The CFPB recently published a blog post about the agency’s on-going efforts to monitor industry updates and innovation and how these changes align with regulatory obligations under the CFPB’s consumer protection laws. This post specifically highlighted using artificial intelligence (AI) and/or machine learning (ML) related to the adverse action notices that are required under the Equal Credit Opportunity Act (ECOA) and the Fair Credit Reporting Act (FCRA).

The CFPB acknowledged the two tensions that exist with new technology in this area: the potential for gains in efficiency versus the potential to create or amplify regulatory risks. “In considering AI or other technologies, the Bureau is committed to helping spur innovation consistent with consumer protections.”

It’s worth noting that the CFPB is not the only federal agency grappling with the effects of AI and algorithms in underwriting. The Department of Housing and Urban Development (HUD) has a regulation pending in the related area of fair lending concerns raised by the use of algorithms in underwriting.

In its post, the CFPB highlighted both the flexibility that exists in the current law, which would help foster the use of AI/ML, and also the agency’s interest in engaging with the industry on ways the regulatory scheme could evolve.

First, the CFPB noted that there may be uncertainty in the industry about how to fit AI/ML within the current regulatory framework but explained: “The existing regulatory framework has built-in flexibility that can be compatible with AI algorithms.”

To show this point, the CFPB gives the example that the official comments to Regulation B (which implements ECOA) state that when disclosing a factor, a creditor is not required to describe how a factor adversely affected an application or how a factor relates to creditworthiness, stating “[t]hus, the Official Interpretation provides an example that a creditor may disclose a reason for a denial even if the relationship of that disclosed factor to predicting creditworthiness may be unclear to the applicant. This flexibility may be useful to creditors when issuing adverse action notices based on AI models where the variables and key reasons are known, but which may rely upon non-intuitive relationships.”

The CFPB also emphasized that ECOA and Regulation B do not require a creditor use a particular list of reasons or limit the reasons that can be included, noting that under the current regulation creditors must accurately describe the factors, even if those factors are not on the current sample forms available.
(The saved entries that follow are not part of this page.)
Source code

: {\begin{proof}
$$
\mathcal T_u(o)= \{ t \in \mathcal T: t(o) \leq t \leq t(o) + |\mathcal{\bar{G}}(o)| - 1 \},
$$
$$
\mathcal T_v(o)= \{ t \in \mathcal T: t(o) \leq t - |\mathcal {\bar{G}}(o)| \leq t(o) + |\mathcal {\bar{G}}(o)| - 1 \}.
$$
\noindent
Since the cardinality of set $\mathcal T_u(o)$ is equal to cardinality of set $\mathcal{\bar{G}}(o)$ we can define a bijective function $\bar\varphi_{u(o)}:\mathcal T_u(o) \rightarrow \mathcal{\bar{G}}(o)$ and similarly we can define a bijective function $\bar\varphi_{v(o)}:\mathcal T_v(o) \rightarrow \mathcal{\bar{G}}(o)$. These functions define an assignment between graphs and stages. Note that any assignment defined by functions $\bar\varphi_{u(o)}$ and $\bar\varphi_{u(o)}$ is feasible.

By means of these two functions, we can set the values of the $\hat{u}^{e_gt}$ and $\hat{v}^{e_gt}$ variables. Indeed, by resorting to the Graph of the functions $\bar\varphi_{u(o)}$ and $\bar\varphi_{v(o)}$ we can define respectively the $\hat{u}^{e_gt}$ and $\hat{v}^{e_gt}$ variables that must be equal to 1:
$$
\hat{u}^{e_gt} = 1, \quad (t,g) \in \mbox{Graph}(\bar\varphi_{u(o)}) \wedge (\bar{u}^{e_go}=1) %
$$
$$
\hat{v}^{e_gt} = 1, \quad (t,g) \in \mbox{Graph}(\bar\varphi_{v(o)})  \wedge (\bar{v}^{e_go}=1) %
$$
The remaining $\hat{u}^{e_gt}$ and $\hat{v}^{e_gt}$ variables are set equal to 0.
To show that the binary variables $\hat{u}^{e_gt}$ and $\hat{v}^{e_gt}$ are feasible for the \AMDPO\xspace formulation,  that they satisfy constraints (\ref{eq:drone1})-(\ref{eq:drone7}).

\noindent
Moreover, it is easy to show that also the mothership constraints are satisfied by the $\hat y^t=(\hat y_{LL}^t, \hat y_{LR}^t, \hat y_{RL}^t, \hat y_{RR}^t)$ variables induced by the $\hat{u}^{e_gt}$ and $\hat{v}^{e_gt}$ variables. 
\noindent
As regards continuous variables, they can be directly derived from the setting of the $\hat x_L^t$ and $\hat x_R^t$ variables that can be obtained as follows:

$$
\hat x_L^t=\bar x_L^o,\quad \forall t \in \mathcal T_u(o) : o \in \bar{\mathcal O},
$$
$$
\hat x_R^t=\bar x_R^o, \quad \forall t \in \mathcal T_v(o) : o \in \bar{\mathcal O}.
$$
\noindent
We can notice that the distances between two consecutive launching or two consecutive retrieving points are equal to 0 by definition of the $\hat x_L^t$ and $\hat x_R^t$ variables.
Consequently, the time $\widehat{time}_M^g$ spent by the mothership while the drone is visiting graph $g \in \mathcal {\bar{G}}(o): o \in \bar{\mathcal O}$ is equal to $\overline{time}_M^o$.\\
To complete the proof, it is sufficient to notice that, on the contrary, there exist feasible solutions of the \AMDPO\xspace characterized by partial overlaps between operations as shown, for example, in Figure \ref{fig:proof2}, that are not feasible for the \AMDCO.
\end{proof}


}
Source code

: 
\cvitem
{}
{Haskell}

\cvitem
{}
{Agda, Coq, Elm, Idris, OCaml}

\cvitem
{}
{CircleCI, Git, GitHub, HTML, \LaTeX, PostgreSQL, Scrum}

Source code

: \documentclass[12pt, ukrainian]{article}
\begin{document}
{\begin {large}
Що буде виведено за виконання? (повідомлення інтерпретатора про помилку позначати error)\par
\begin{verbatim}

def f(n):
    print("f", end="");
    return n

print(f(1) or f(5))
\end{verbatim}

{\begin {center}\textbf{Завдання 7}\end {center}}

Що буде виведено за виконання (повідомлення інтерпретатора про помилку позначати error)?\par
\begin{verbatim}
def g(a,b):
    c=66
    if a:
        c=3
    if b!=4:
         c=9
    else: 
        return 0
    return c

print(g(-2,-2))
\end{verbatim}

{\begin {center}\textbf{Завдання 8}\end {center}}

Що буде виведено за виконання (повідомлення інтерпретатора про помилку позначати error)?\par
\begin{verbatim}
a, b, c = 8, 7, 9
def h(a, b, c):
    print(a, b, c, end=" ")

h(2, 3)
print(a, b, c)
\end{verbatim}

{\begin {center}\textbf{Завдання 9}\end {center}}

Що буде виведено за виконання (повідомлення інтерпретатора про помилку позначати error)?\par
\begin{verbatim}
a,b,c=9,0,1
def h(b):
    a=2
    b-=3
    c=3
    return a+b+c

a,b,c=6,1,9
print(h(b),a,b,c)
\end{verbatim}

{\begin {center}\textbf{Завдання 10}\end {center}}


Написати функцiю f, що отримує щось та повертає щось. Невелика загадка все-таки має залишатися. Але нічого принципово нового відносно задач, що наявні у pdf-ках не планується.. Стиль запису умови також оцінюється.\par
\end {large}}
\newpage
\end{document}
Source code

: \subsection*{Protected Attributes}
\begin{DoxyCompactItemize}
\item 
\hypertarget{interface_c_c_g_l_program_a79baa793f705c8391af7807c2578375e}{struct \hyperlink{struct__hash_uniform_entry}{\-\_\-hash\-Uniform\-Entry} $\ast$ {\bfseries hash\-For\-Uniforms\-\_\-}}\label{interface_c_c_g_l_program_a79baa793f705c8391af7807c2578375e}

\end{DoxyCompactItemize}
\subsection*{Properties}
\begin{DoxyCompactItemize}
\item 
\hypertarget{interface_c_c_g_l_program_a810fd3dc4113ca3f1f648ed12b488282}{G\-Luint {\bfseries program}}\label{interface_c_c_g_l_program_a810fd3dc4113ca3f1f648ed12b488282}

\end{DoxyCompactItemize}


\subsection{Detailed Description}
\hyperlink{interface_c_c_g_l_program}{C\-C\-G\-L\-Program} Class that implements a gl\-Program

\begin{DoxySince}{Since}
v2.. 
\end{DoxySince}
Next, the CFPB highlighted some of the tools it offers to help reduce regulatory uncertainty with AI/ML, explaining that it wants to promote innovation while also facilitating compliance with the agency’s consumer protection laws. Specifically, it highlighted three new policies the agency previously announced in September 2019 (see the CFPB’s announcement here, as well as our previous coverage):

  1. A revised Policy to Encourage Trial Disclosure Programs (TDP Policy);
  2. A revised No-Action Letter Policy (NAL Policy); and
  3. The Compliance Assistance Sandbox Policy (CAS Policy).

The CFPB encouraged companies to make use of these tools and highlighted in particular that the TDP Policy and the CAS Policy provide for legal safe harbor, which could help reduce the regulatory uncertainty companies may fear with AI/ML and adverse action notices.

The agency noted that they are particularly interested in exploring three areas:

  1. The methodologies for determining the principal reasons for an adverse action. (As the official comments that give examples were issued in 1982.)
  2. The “accuracy of explainability methods, particularly as applied to deep learning and other complex ensemble models”.
  3. How to convey the principal reasons in a way that is understandable and accurately reflects the factors used in the model, including “how to describe varied and alternative data sources, or their interrelationships, in an adverse action reason.”

The agency’s statement stressed their hope that by providing these tools that stakeholders would be encouraged to explore using AI/ML – and to engage with the CFPB regarding the impact of current regulations. Specifically, the CFPB encouraged companies to use the TDP Policy to “test disclosures that may improve upon existing adverse action disclosures, including in ways that might go beyond the four corners of the regulations without causing consumer harm.”

The statement hinted that it is gauging the need for regulatory updates, to better match innovations in industry, saying that “applications granted under the innovation policies, as well as other stakeholder engagement with the Bureau, may ultimately be used to help support an amendment to a regulation or its Official Interpretation.”